Transit agency moving to natural-gas buses

A public transit agency serving the Aspen-to-Rifle region decided to buy 22 buses powered by compressed natural gas and indicated it eventually hopes to replace its remaining diesel-powered vehicles with ones that run on natural gas.

The Roaring Fork Transportation Authority is buying the initial round of buses as part of its Bus Rapid Transit project. The agency’s decision to power the buses with natural gas is expected to save it about $350,000 a year in fuel costs, RFTA Chief Executive Officer Dan Blankenship said in a news release issued by the Colorado Governor’s Energy Office.

“Fuel savings are expected to be even greater in the future, as we replace the remaining 65 diesel buses in our fleet with ones that operate on CNG,” he said. “Natural gas is an abundant, domestically produced fuel source that will help RFTA become more energy independent, while contributing to the U.S. economy.”

Diesel costs have risen 15 percent since the start of the year, while compressed natural gas averages the equivalent of $2 per gallon nationally, the Governor’s Energy Office said.

The energy office has been working on ways to diversify the fuels for the state’s transportation fleet, partly in hopes of expanding the use of natural gas and supporting the state’s natural gas producers. It helped RFTA explore the possible use of natural gas, and RFTA will use $6.7 million in federally subsidized, low-cost Qualified Energy Conservation Bonds awarded through an application process managed in Colorado by the Governor’s Energy Office.

Meanwhile, Encana Oil & Gas (USA) contributed $365,000 to RFTA’s initiative, and Chesapeake Energy offered a long-term fuel contract.

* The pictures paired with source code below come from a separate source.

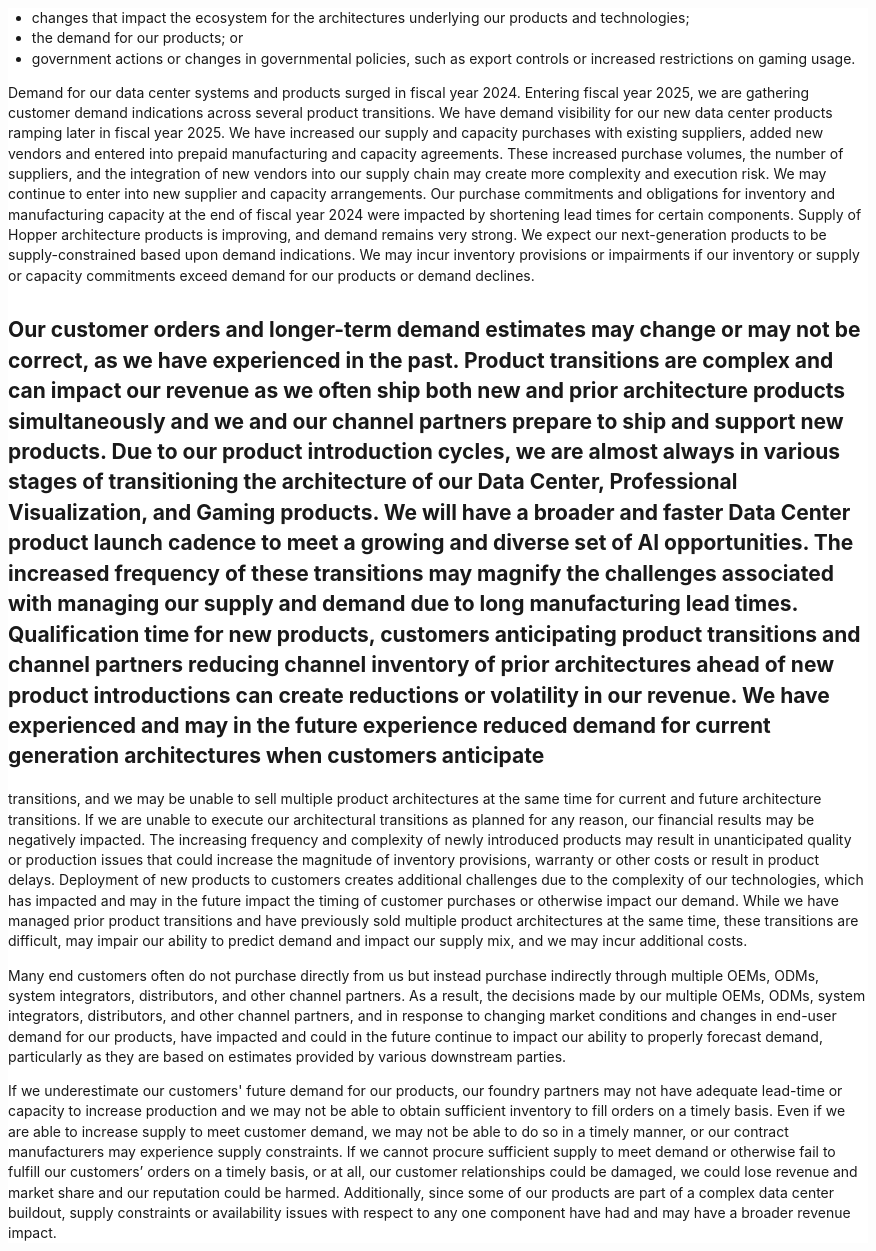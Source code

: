 - changes that impact the ecosystem for the architectures underlying our products and technologies;
- the demand for our products; or
- government actions or changes in governmental policies, such as export controls or increased restrictions on gaming usage.

Demand for our data center systems and products surged in fiscal year 2024. Entering fiscal year 2025, we are gathering customer demand indications across several product transitions. We have demand visibility for our new data center products ramping later in fiscal year 2025. We have increased our supply and capacity purchases with existing suppliers, added new vendors and entered into prepaid manufacturing and capacity agreements. These increased purchase volumes, the number of suppliers, and the integration of new vendors into our supply chain may create more complexity and execution risk. We may continue to enter into new supplier and capacity arrangements. Our purchase commitments and obligations for inventory and manufacturing capacity at the end of fiscal year 2024 were impacted by shortening lead times for certain components. Supply of Hopper architecture products is improving, and demand remains very strong. We expect our next-generation products to be supply-constrained based upon demand indications. We may incur inventory provisions or impairments if our inventory or supply or capacity commitments exceed demand for our products or demand declines.

Our customer orders and longer-term demand estimates may change or may not be correct, as we have experienced in the past. Product transitions are complex and can impact our revenue as we often ship both new and prior architecture products simultaneously and we and our channel partners prepare to ship and support new products. Due to our product introduction cycles, we are almost always in various stages of transitioning the architecture of our Data Center, Professional Visualization, and Gaming products. We will have a broader and faster Data Center product launch cadence to meet a growing and diverse set of AI opportunities. The increased frequency of these transitions may magnify the challenges associated with managing our supply and demand due to long manufacturing lead times. Qualification time for new products, customers anticipating product transitions and channel partners reducing channel inventory of prior architectures ahead of new product introductions can create reductions or volatility in our revenue. We have experienced and may in the future experience reduced demand for current generation architectures when customers anticipate
---
transitions, and we may be unable to sell multiple product architectures at the same time for current and future architecture transitions. If we are unable to execute our architectural transitions as planned for any reason, our financial results may be negatively impacted. The increasing frequency and complexity of newly introduced products may result in unanticipated quality or production issues that could increase the magnitude of inventory provisions, warranty or other costs or result in product delays. Deployment of new products to customers creates additional challenges due to the complexity of our technologies, which has impacted and may in the future impact the timing of customer purchases or otherwise impact our demand. While we have managed prior product transitions and have previously sold multiple product architectures at the same time, these transitions are difficult, may impair our ability to predict demand and impact our supply mix, and we may incur additional costs.

Many end customers often do not purchase directly from us but instead purchase indirectly through multiple OEMs, ODMs, system integrators, distributors, and other channel partners. As a result, the decisions made by our multiple OEMs, ODMs, system integrators, distributors, and other channel partners, and in response to changing market conditions and changes in end-user demand for our products, have impacted and could in the future continue to impact our ability to properly forecast demand, particularly as they are based on estimates provided by various downstream parties.

If we underestimate our customers' future demand for our products, our foundry partners may not have adequate lead-time or capacity to increase production and we may not be able to obtain sufficient inventory to fill orders on a timely basis. Even if we are able to increase supply to meet customer demand, we may not be able to do so in a timely manner, or our contract manufacturers may experience supply constraints. If we cannot procure sufficient supply to meet demand or otherwise fail to fulfill our customers’ orders on a timely basis, or at all, our customer relationships could be damaged, we could lose revenue and market share and our reputation could be harmed. Additionally, since some of our products are part of a complex data center buildout, supply constraints or availability issues with respect to any one component have had and may have a broader revenue impact.
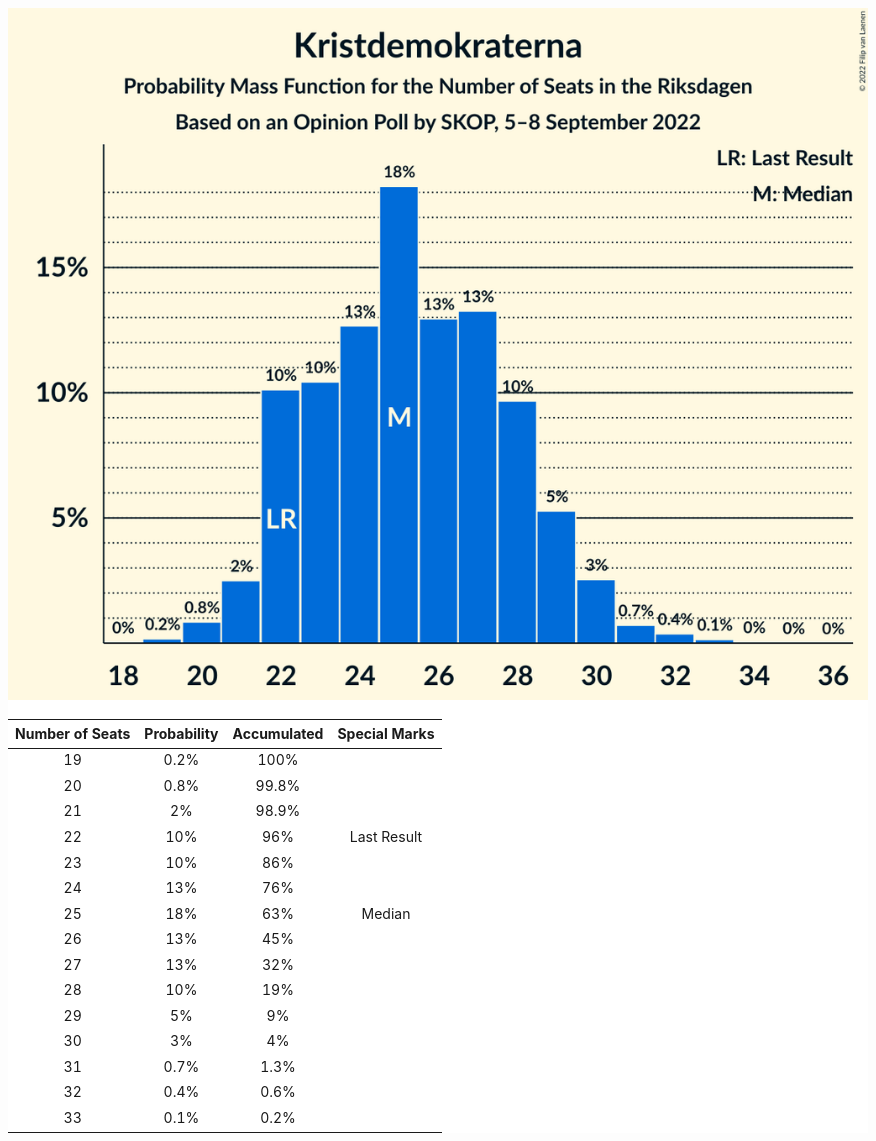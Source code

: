 ![Graph with seats probability mass function not yet produced](2022-09-08-SKOP-seats-pmf-kristdemokraterna.png "Seats Probability Mass Function")

| Number of Seats | Probability | Accumulated | Special Marks |
|:---------------:|:-----------:|:-----------:|:-------------:|
| 19 | 0.2% | 100% |  |
| 20 | 0.8% | 99.8% |  |
| 21 | 2% | 98.9% |  |
| 22 | 10% | 96% | Last Result |
| 23 | 10% | 86% |  |
| 24 | 13% | 76% |  |
| 25 | 18% | 63% | Median |
| 26 | 13% | 45% |  |
| 27 | 13% | 32% |  |
| 28 | 10% | 19% |  |
| 29 | 5% | 9% |  |
| 30 | 3% | 4% |  |
| 31 | 0.7% | 1.3% |  |
| 32 | 0.4% | 0.6% |  |
| 33 | 0.1% | 0.2% |  |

RFTA decided to go with buses using natural gas after determining improvements in technology had addressed earlier concerns about how buses using the fuel would perform at higher elevations.

“RFTA is proving that CNG can work at altitude as a clean, cost-saving fuel that supports energy security for our state, and will create jobs,” said TJ Deora, director of the Governor’s Energy Office.

RFTA’s $46 million Bus Rapid Transit project, the nation’s first for a rural bus system, will make use of enhanced bus stops, easy-to-board buses, transit signal priorities and other elements to improve its service.